Nikhil-2002 · akshatj-05 · Oct 22, 2025
diff --git a/backtracking/README.md b/backtracking/README.md
@@ -0,0 +1,100 @@
+# Backtracking Algorithms
+
+This folder contains implementations of classic backtracking problems with detailed explanations and solutions.
+
+## Problems Included
+
+### 1. N-Queens Problem (`n_queens.cpp`)

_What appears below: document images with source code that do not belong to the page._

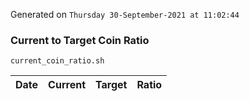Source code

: Generated on `Thursday 30-September-2021 at 11:02:44`

### Current to Target Coin Ratio
`current_coin_ratio.sh`

Date|Current|Target|Ratio
---|---|---|---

+- **Problem**: Place N queens on an N×N chessboard such that no two queens attack each other
+- **Time Complexity**: O(N!)
+- **Space Complexity**: O(N²)
+- **Key Features**:
+  - Finds one solution
+  - Finds all possible solutions
+  - Detailed safety checking for queen placement
+
+### 2. Rat in Maze (`rat_in_maze.cpp`)
+- **Problem**: Find a path from top-left to bottom-right corner in a maze
+- **Time Complexity**: O(2^(n²)) in worst case
+- **Space Complexity**: O(n²)
+- **Key Features**:
+  - Finds one solution path
+  - Finds all possible paths
+  - Handles blocked and open cells
+
+### 3. Sudoku Solver (`sudoku_solver.cpp`)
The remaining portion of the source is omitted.